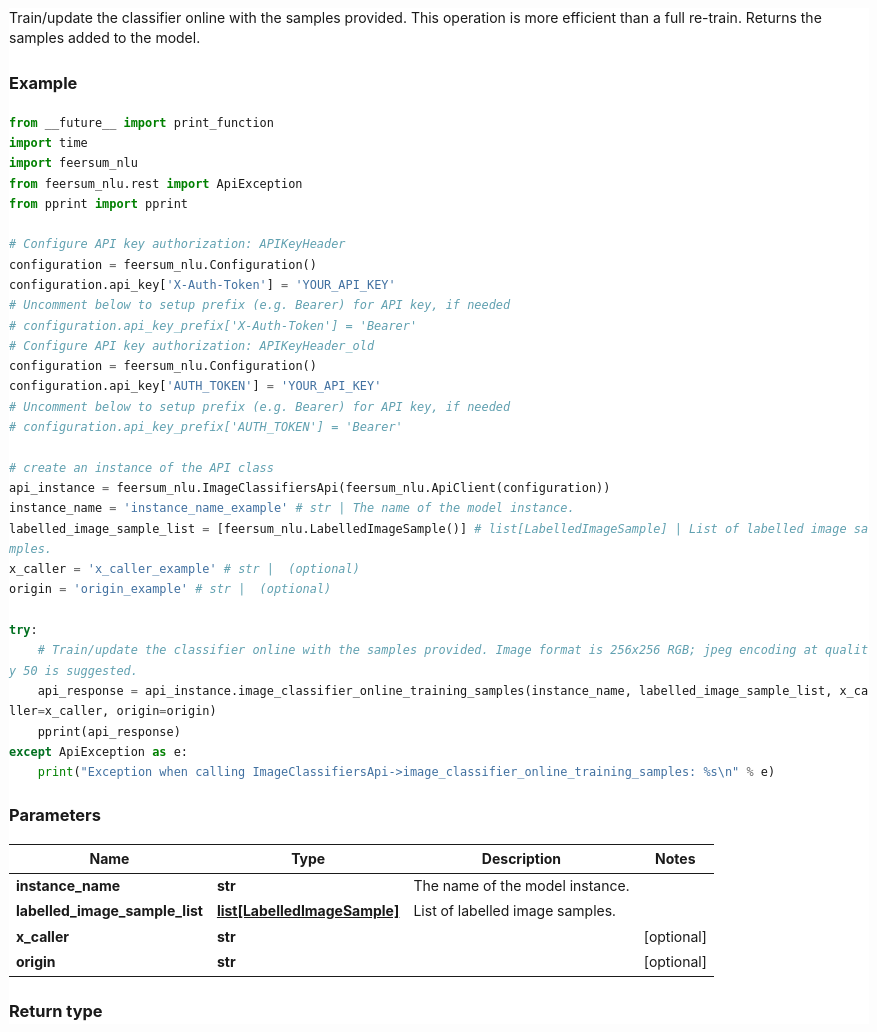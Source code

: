 Train/update the classifier online with the samples provided. This operation is more efficient than a full re-train. Returns the samples added to the model.

### Example
```python
from __future__ import print_function
import time
import feersum_nlu
from feersum_nlu.rest import ApiException
from pprint import pprint

# Configure API key authorization: APIKeyHeader
configuration = feersum_nlu.Configuration()
configuration.api_key['X-Auth-Token'] = 'YOUR_API_KEY'
# Uncomment below to setup prefix (e.g. Bearer) for API key, if needed
# configuration.api_key_prefix['X-Auth-Token'] = 'Bearer'
# Configure API key authorization: APIKeyHeader_old
configuration = feersum_nlu.Configuration()
configuration.api_key['AUTH_TOKEN'] = 'YOUR_API_KEY'
# Uncomment below to setup prefix (e.g. Bearer) for API key, if needed
# configuration.api_key_prefix['AUTH_TOKEN'] = 'Bearer'

# create an instance of the API class
api_instance = feersum_nlu.ImageClassifiersApi(feersum_nlu.ApiClient(configuration))
instance_name = 'instance_name_example' # str | The name of the model instance.
labelled_image_sample_list = [feersum_nlu.LabelledImageSample()] # list[LabelledImageSample] | List of labelled image samples.
x_caller = 'x_caller_example' # str |  (optional)
origin = 'origin_example' # str |  (optional)

try:
    # Train/update the classifier online with the samples provided. Image format is 256x256 RGB; jpeg encoding at quality 50 is suggested.
    api_response = api_instance.image_classifier_online_training_samples(instance_name, labelled_image_sample_list, x_caller=x_caller, origin=origin)
    pprint(api_response)
except ApiException as e:
    print("Exception when calling ImageClassifiersApi->image_classifier_online_training_samples: %s\n" % e)
```

### Parameters

Name | Type | Description  | Notes
------------- | ------------- | ------------- | -------------
 **instance_name** | **str**| The name of the model instance. | 
 **labelled_image_sample_list** | [**list[LabelledImageSample]**](LabelledImageSample.md)| List of labelled image samples. | 
 **x_caller** | **str**|  | [optional] 
 **origin** | **str**|  | [optional] 

### Return type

*THE PROBLEM:*
Gather each line in the entries above where the string "pprint" is found.

*RESPONSE TO THIS TASK:*
from pprint import pprint
    pprint(api_response)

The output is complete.